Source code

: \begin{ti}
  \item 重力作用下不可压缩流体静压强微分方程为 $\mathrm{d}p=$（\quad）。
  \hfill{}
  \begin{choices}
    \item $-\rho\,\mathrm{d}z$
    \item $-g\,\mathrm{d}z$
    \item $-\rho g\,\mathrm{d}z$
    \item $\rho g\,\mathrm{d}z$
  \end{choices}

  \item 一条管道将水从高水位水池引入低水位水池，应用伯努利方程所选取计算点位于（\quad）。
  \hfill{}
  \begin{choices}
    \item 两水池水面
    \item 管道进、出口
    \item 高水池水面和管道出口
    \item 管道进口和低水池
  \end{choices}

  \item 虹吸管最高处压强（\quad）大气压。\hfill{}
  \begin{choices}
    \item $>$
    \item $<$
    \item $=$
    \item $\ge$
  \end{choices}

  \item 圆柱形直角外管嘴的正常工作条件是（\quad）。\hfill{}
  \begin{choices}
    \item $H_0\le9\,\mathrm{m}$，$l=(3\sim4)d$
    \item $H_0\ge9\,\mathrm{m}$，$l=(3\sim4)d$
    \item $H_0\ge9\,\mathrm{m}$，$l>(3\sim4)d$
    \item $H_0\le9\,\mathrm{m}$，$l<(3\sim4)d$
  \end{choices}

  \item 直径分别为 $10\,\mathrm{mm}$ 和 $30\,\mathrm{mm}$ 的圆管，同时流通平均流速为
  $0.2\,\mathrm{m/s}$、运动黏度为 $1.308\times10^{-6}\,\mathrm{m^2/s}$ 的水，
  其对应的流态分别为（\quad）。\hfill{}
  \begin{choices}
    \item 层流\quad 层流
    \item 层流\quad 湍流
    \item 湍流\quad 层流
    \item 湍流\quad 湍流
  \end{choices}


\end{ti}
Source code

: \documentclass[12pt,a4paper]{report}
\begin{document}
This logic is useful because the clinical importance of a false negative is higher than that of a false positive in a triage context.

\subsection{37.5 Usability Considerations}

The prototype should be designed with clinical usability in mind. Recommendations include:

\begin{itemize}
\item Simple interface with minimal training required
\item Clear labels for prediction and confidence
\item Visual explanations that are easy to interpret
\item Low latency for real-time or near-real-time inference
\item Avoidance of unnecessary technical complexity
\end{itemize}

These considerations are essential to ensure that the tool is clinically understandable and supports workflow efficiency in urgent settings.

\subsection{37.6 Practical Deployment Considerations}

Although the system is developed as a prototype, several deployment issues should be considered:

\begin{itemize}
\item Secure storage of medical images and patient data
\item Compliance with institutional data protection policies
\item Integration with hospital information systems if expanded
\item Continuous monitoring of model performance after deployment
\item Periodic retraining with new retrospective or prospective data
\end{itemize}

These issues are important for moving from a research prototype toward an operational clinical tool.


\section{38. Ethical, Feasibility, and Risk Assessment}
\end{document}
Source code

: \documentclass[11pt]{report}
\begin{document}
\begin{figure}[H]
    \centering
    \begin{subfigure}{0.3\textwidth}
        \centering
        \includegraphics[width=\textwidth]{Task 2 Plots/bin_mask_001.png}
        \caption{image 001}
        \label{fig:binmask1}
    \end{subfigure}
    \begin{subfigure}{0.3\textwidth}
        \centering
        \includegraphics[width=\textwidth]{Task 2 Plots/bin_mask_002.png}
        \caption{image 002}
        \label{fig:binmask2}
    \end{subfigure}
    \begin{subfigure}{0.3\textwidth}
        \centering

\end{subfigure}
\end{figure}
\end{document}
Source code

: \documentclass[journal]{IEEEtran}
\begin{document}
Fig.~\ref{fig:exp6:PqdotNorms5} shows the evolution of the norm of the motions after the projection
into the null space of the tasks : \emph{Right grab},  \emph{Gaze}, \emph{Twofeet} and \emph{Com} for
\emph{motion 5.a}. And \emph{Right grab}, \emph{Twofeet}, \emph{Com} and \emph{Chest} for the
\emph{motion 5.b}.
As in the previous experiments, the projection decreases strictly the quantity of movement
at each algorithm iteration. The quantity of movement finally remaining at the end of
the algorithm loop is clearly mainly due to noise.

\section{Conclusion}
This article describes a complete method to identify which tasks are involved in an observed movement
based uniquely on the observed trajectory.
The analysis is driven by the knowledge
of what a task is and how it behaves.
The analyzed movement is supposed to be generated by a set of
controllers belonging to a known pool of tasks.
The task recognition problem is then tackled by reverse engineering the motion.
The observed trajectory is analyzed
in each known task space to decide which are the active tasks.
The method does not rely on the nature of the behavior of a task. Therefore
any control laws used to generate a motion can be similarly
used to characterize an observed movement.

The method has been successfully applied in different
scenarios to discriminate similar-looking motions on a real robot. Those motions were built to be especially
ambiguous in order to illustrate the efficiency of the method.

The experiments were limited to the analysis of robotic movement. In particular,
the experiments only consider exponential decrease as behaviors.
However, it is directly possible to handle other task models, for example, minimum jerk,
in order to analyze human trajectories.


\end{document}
================
Extract every line above containing the word "which".

This article describes a complete method to identify which tasks are involved in an observed movement
in each known task space to decide which are the active tasks.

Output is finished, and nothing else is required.